RECORD EXCERPTS:
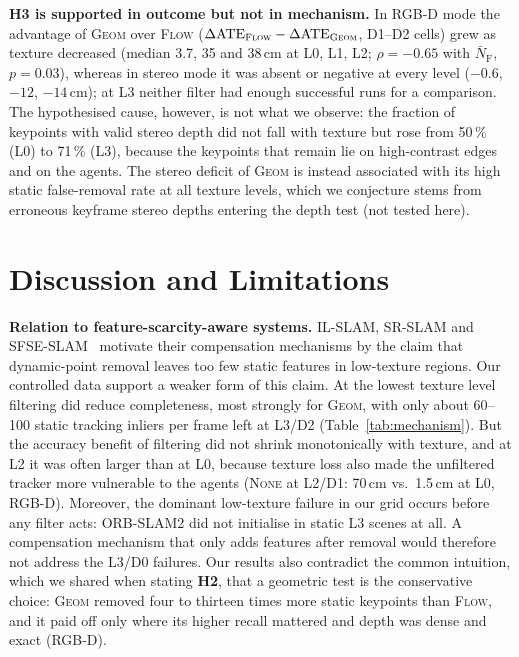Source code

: \documentclass[conference]{IEEEtran}
\newcommand{\none}{\textsc{None}}
\newcommand{\flow}{\textsc{Flow}}
\newcommand{\geom}{\textsc{Geom}}
\newcommand{\hyp}[1]{\textbf{H#1}}
\newcommand{\NFAST}{\bar{N}_{\mathrm{F}}}
\begin{document}
\textbf{\hyp{3} is supported in outcome but not in mechanism.} In RGB-D mode the advantage of \geom{} over \flow{} ($\Delta\mathrm{ATE}_{\flow}-\Delta\mathrm{ATE}_{\geom}$, D1--D2 cells) grew as texture decreased (median 3.7, 35 and 38\,cm at L0, L1, L2; $\rho=-0.65$ with $\NFAST$, $p=0.03$), whereas in stereo mode it was absent or negative at every level ($-0.6$, $-12$, $-14$\,cm); at L3 neither filter had enough successful runs for a comparison. The hypothesised cause, however, is not what we observe: the fraction of keypoints with valid stereo depth did not fall with texture but rose from 50\,\% (L0) to 71\,\% (L3), because the keypoints that remain lie on high-contrast edges and on the agents. The stereo deficit of \geom{} is instead associated with its high static false-removal rate at all texture levels, which we conjecture stems from erroneous keyframe stereo depths entering the depth test (not tested here).

\section{Discussion and Limitations}
\label{sec:discussion}

\textbf{Relation to feature-scarcity-aware systems.} IL-SLAM, SR-SLAM and SFSE-SLAM~\cite{zhang2025ilslam,zhang2025srslam,li2026sfse} motivate their compensation mechanisms by the claim that dynamic-point removal leaves too few static features in low-texture regions. Our controlled data support a weaker form of this claim. At the lowest texture level filtering did reduce completeness, most strongly for \geom{}, with only about 60--100 static tracking inliers per frame left at L3/D2 (Table~\ref{tab:mechanism}). But the accuracy benefit of filtering did not shrink monotonically with texture, and at L2 it was often larger than at L0, because texture loss also made the unfiltered tracker more vulnerable to the agents (\none{} at L2/D1: 70\,cm vs.\ 1.5\,cm at L0, RGB-D). Moreover, the dominant low-texture failure in our grid occurs before any filter acts: ORB-SLAM2 did not initialise in static L3 scenes at all. A compensation mechanism that only adds features after removal would therefore not address the L3/D0 failures. Our results also contradict the common intuition, which we shared when stating \hyp{2}, that a geometric test is the conservative choice: \geom{} removed four to thirteen times more static keypoints than \flow{}, and it paid off only where its higher recall mattered and depth was dense and exact (RGB-D).
\end{document}

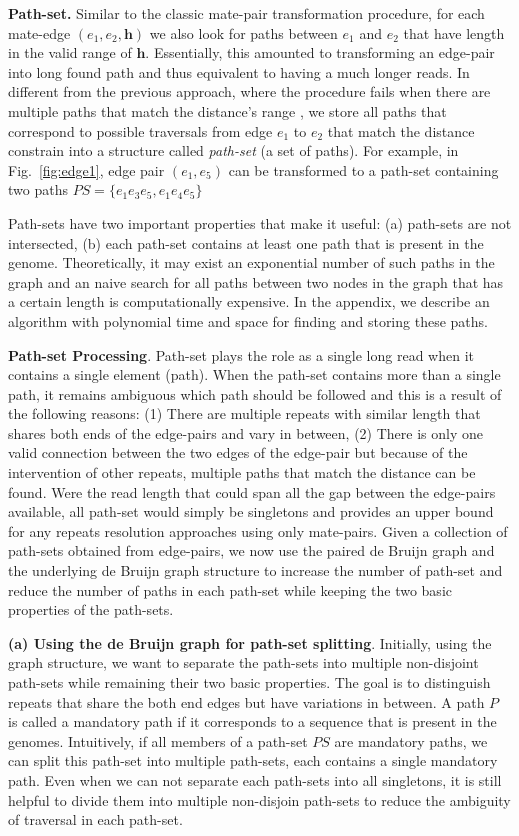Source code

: \documentclass[12pt,a4paper,oneside]{article}
\begin{document}
\textbf{Path-set.}
Similar to the classic mate-pair transformation procedure, for each mate-edge $(e_1, e_2,\mathbf{h})$ we also look for paths between $e_1$
and $e_2$ that have length in the valid range of $\mathbf{h}$. Essentially, this amounted to transforming an edge-pair into long found path and
thus equivalent to having a much longer reads.  In different from the previous approach, where the procedure fails when there are multiple paths that match
the distance's range , we store all paths that correspond to possible traversals from edge $e_1$ to $e_2$ that match the distance constrain into a
structure called \emph{path-set} (a set of paths). For example, in Fig.~\ref{fig:edge1}, edge pair $(e_1, e_5)$ can be transformed to a path-set 
containing two paths $PS = \{e_1e_3e_5, e_1e_4e_5\}$


Path-sets have two important properties that make it useful: (a) path-sets are not intersected, (b) each path-set contains at least one 
path that is present in the genome. Theoretically, it may exist 
an exponential number of such paths in the graph and  an naive search for all paths between two nodes in the graph that
has a certain length is computationally expensive. In the appendix, we describe an algorithm with polynomial time and space for finding and
storing these paths. 


\textbf{Path-set Processing}.
Path-set plays the role as a single long read when it contains
a single element (path). When the path-set contains more than a single path, it remains ambiguous which path should be followed and this is a result of
the following reasons: (1) There are multiple repeats with similar length that shares both ends of the edge-pairs and vary in between, (2) There is only one 
valid connection between the two edges of the edge-pair but because of the intervention of other repeats, multiple paths 
that match the distance can be found. Were the read length that could span all the gap between the edge-pairs available, all path-set would 
simply be singletons and provides an upper bound for any repeats resolution approaches using only mate-pairs. Given a collection of path-sets obtained
from edge-pairs, we now use  the paired de Bruijn graph and the underlying de Bruijn graph structure to increase the number of path-set and
reduce the number of paths in each path-set while keeping the two basic properties of the path-sets.

\textbf{(a) Using the de Bruijn graph for path-set splitting}.
Initially, using the graph structure, we want to separate the path-sets into multiple non-disjoint path-sets while remaining their two basic 
properties. The goal is to distinguish repeats that share the both end edges but have variations in between. A path $P$ is called a mandatory
path if it  corresponds to a sequence that is present in the genomes. Intuitively, if all members of a path-set $PS$ are mandatory paths, we 
can split this path-set into multiple path-sets, each contains a single mandatory path. Even when we can not separate each path-sets into all
singletons, it is still helpful to divide them into multiple non-disjoin path-sets to reduce the ambiguity of traversal in each path-set.
\end{document}
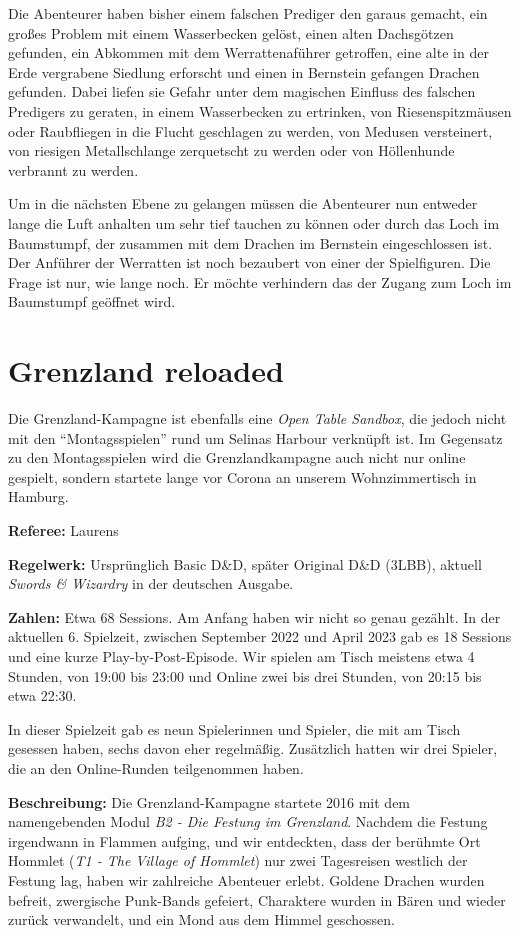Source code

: \documentclass[11pt]{wbzine}
\begin{document}
\begin{multicols}{2}
Die Abenteurer haben bisher einem falschen Prediger den garaus gemacht,
ein großes Problem mit einem Wasserbecken gelöst, einen alten
Dachsgötzen gefunden, ein Abkommen mit dem Werrattenaführer getroffen,
eine alte in der Erde vergrabene Siedlung erforscht und einen in Bernstein
gefangen Drachen gefunden. Dabei liefen sie Gefahr unter dem magischen
Einfluss des falschen Predigers zu geraten, in einem Wasserbecken
zu ertrinken, von Riesenspitzmäusen oder Raubfliegen in die Flucht
geschlagen zu werden, von Medusen versteinert, von riesigen Metallschlange
zerquetscht zu werden oder von Höllenhunde verbrannt zu werden.

Um in die nächsten Ebene zu gelangen müssen die Abenteurer nun
entweder lange die Luft anhalten um sehr tief tauchen zu können oder
durch das Loch im Baumstumpf, der zusammen mit dem Drachen im Bernstein
eingeschlossen ist. Der Anführer der Werratten ist noch bezaubert von
einer der Spielfiguren. Die Frage ist nur, wie lange noch. Er möchte
verhindern das der Zugang zum Loch im Baumstumpf geöffnet wird.

\section{Grenzland reloaded}

Die Grenzland-Kampagne ist ebenfalls eine \textit{Open Table Sandbox},
die jedoch nicht mit den ``Montagsspielen'' rund um Selinas Harbour
verknüpft ist. Im Gegensatz zu den Montagsspielen wird die
Grenzlandkampagne auch nicht nur online gespielt, sondern startete
lange vor Corona an unserem Wohnzimmertisch in Hamburg.

\textbf{Referee:} Laurens

\textbf{Regelwerk:} Ursprünglich Basic D\&D, später Original D\&D
(3LBB),
aktuell \textit{Swords \& Wizardry} in der deutschen Ausgabe.

\textbf{Zahlen:} Etwa 68 Sessions. Am Anfang haben wir nicht so
genau gezählt. In der aktuellen 6. Spielzeit, zwischen September
2022 und April 2023 gab es 18 Sessions und eine kurze
Play-by-Post-Episode. Wir spielen am Tisch meistens etwa 4 Stunden,
von 19:00 bis 23:00 und Online zwei bis drei Stunden, von 20:15 bis
etwa 22:30. 

In dieser Spielzeit gab es neun Spielerinnen und Spieler, die mit am
Tisch gesessen haben, sechs davon eher regelmäßig. Zusätzlich
hatten wir drei Spieler, die an den Online-Runden teilgenommen
haben.

\textbf{Beschreibung:} Die Grenzland-Kampagne startete 2016 mit dem
namengebenden Modul \textit{B2 - Die Festung im Grenzland}. Nachdem
die Festung irgendwann in Flammen aufging, und wir entdeckten, dass
der berühmte Ort Hommlet (\textit{T1 - The Village of Hommlet}) nur
zwei Tagesreisen westlich der Festung lag, haben wir zahlreiche
Abenteuer erlebt. Goldene Drachen wurden befreit, zwergische
Punk-Bands gefeiert, Charaktere wurden in Bären und wieder zurück
verwandelt, und ein Mond aus dem Himmel geschossen.


\end{multicols}
\end{document}
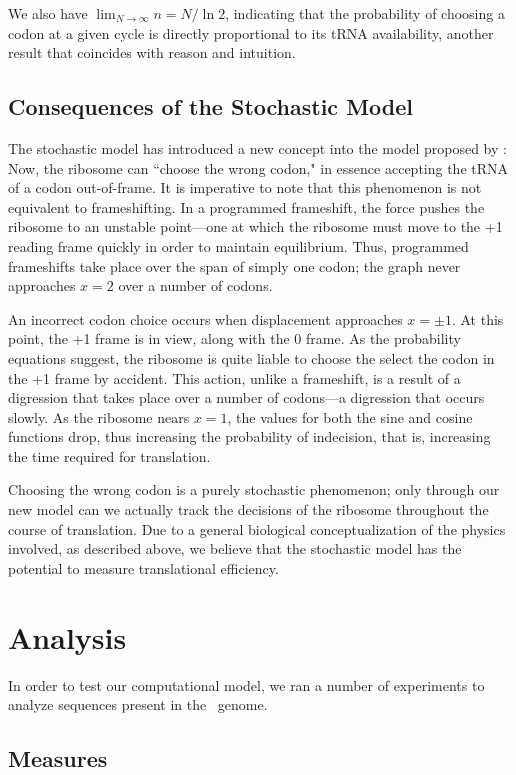 \documentclass[12pt, draft]{article}
\numberwithin{equation}{section}
\begin{document}
We also have $\displaystyle\lim_{N\rightarrow\infty} n = N/\ln{2}$, indicating
that the probability of choosing a codon at a given cycle is directly proportional
to its tRNA availability, another result that coincides with reason and intuition.


\subsection{Consequences of the Stochastic Model}

The stochastic model has introduced a new concept into the model proposed by
\citet{lalit:mechanics}: Now, the ribosome can ``choose the wrong codon," in 
essence accepting the tRNA of a codon out-of-frame.  It is imperative to note
that this phenomenon is not equivalent to frameshifting.  In a programmed
frameshift, the force pushes the ribosome to an unstable point---one at which
the ribosome must move to the +1 reading frame quickly in order to maintain
equilibrium.  Thus, programmed frameshifts take place over the span of simply
one codon; the graph never approaches $x=2$ over a number of codons.

An incorrect codon choice occurs when displacement approaches $x = \pm 1$.
At this point, the +1 frame is in view, along with the 0 frame.  As the probability
equations suggest, the ribosome is quite liable to choose the select the codon
in the +1 frame by accident.  This action, unlike a frameshift, is a result
of a digression that takes place over a number of codons---a digression that
occurs slowly.  As the ribosome nears $x = 1$, the values for both the sine 
and cosine functions drop, thus increasing the probability of indecision, that is,
increasing the time required for translation.

Choosing the wrong codon is a purely stochastic phenomenon; only through our new
model can we actually track the decisions of the ribosome throughout the course
of translation.  Due to a general biological conceptualization of the physics involved,
as described above, we believe that the stochastic model has the potential to 
measure translational efficiency.


\section{Analysis}
In order to test our computational model, we ran a number of
experiments to analyze sequences present in the \ecoli\ genome.

\subsection{Measures}
\label{section:metrics}
\end{document}
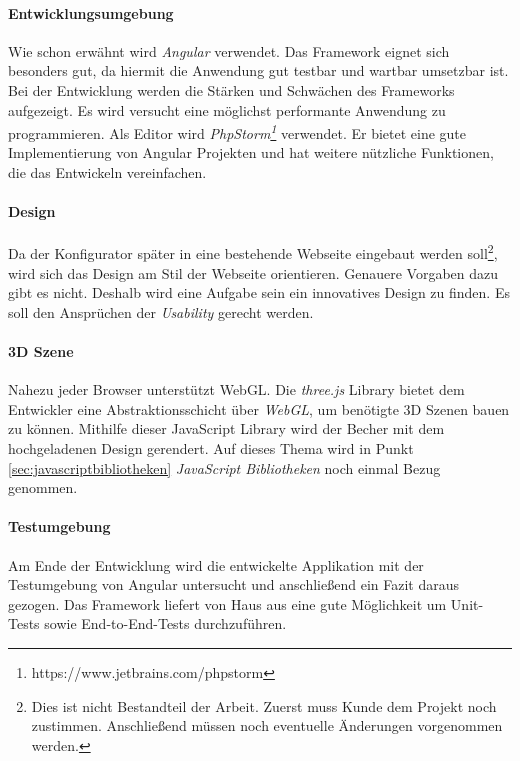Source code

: \paragraph{Entwicklungsumgebung}Wie schon erwähnt wird \textit{Angular} verwendet. Das Framework eignet sich besonders gut, da hiermit die Anwendung gut testbar und wartbar umsetzbar ist. Bei der Entwicklung werden die Stärken und Schwächen des Frameworks aufgezeigt. Es wird versucht eine möglichst performante Anwendung zu programmieren. Als Editor wird \textit{PhpStorm\footnote{https://www.jetbrains.com/phpstorm}} verwendet. Er bietet eine gute Implementierung von Angular Projekten und hat weitere nützliche Funktionen, die das Entwickeln vereinfachen.
%
\paragraph{Design}Da der Konfigurator später in eine bestehende Webseite eingebaut werden soll\footnote{Dies ist nicht Bestandteil der Arbeit. Zuerst muss Kunde dem Projekt noch zustimmen. Anschließend müssen noch eventuelle Änderungen vorgenommen werden.}, wird sich das Design am Stil der Webseite orientieren. Genauere Vorgaben dazu gibt es nicht. Deshalb wird eine Aufgabe sein ein innovatives Design zu finden. Es soll den Ansprüchen der \textit{Usability} gerecht werden.
%
\paragraph{3D Szene}
Nahezu jeder Browser unterstützt WebGL. Die \textit{three.js} Library bietet dem Entwickler eine Abstraktionsschicht über \textit{WebGL}, um benötigte 3D Szenen bauen zu können. Mithilfe dieser JavaScript Library wird der Becher mit dem hochgeladenen Design gerendert. Auf dieses Thema wird in Punkt \ref{sec:javascriptbibliotheken} \textit{JavaScript Bibliotheken} noch einmal Bezug genommen.
%
\paragraph{Testumgebung}
Am Ende der Entwicklung wird die entwickelte Applikation mit der Testumgebung von Angular untersucht und anschließend ein Fazit daraus gezogen. Das Framework liefert von Haus aus eine gute Möglichkeit um Unit-Tests sowie End-to-End-Tests durchzuführen.
%
%
%
%
%
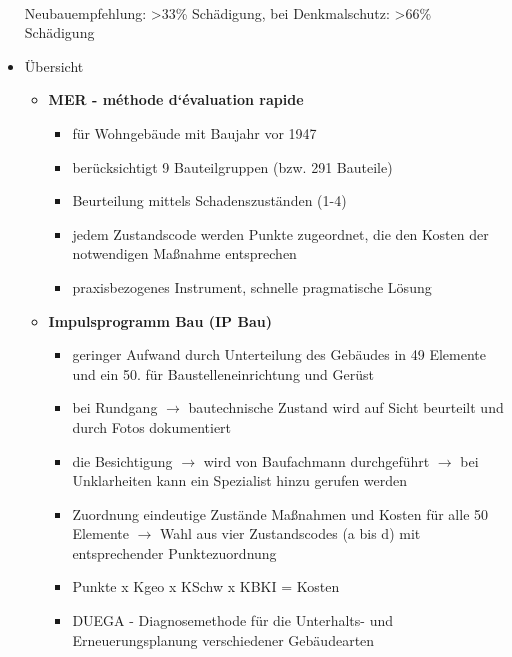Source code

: \documentclass[fleqn,twoside,dvipsnames]{article}
\begin{document}
\begin{itemize}
{\begin{tabular}{|c|c|l|}
                \end{tabular}}
                \vspace*{2mm} \\ Neubauempfehlung: >33\% Schädigung, bei Denkmalschutz: >66\% Schädigung \vspace*{2mm} 
            \item Übersicht
                \begin{itemize}
                    \item \textbf{MER - méthode d‘évaluation rapide}
                        \begin{itemize}
                            \item für Wohngebäude mit Baujahr vor 1947
                            \item berücksichtigt 9 Bauteilgruppen (bzw. 291 Bauteile)
                            \item Beurteilung mittels Schadenszuständen (1-4)
                            \item jedem Zustandscode werden Punkte zugeordnet, die den Kosten der notwendigen Maßnahme entsprechen
                            \item praxisbezogenes Instrument, schnelle pragmatische Lösung
                        \end{itemize}
                    \item \textbf{Impulsprogramm Bau (IP Bau)}
                        \begin{itemize}
                            \item geringer Aufwand durch Unterteilung des Gebäudes in 49 Elemente und ein 50. für Baustelleneinrichtung und Gerüst
                            \item bei Rundgang $\rightarrow$ bautechnische Zustand wird auf Sicht beurteilt und durch Fotos dokumentiert
                            \item die Besichtigung $\rightarrow$ wird von Baufachmann durchgeführt $\rightarrow$ bei Unklarheiten kann ein Spezialist hinzu gerufen werden
                            \item Zuordnung eindeutige Zustände Maßnahmen und Kosten für alle 50 Elemente $\rightarrow$ Wahl aus vier Zustandscodes (a bis d) mit entsprechender Punktezuordnung
                            \item Punkte x Kgeo x KSchw x KBKI = Kosten
                            \item DUEGA - Diagnosemethode für die Unterhalts- und Erneuerungsplanung verschiedener Gebäudearten\\

\end{itemize}
\end{itemize}
\end{itemize}
\end{document}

WORK TO COMPLETE: From the listing above, output exactly the run of lines that starts with the line containing "durch das Loch" and ends with the line containing "die jedoch nicht".

FINISHED EXERCISE:
durch das Loch im Baumstumpf, der zusammen mit dem Drachen im Bernstein
eingeschlossen ist. Der Anführer der Werratten ist noch bezaubert von
einer der Spielfiguren. Die Frage ist nur, wie lange noch. Er möchte
verhindern das der Zugang zum Loch im Baumstumpf geöffnet wird.

\section{Grenzland reloaded}

Die Grenzland-Kampagne ist ebenfalls eine \textit{Open Table Sandbox},
die jedoch nicht mit den ``Montagsspielen'' rund um Selinas Harbour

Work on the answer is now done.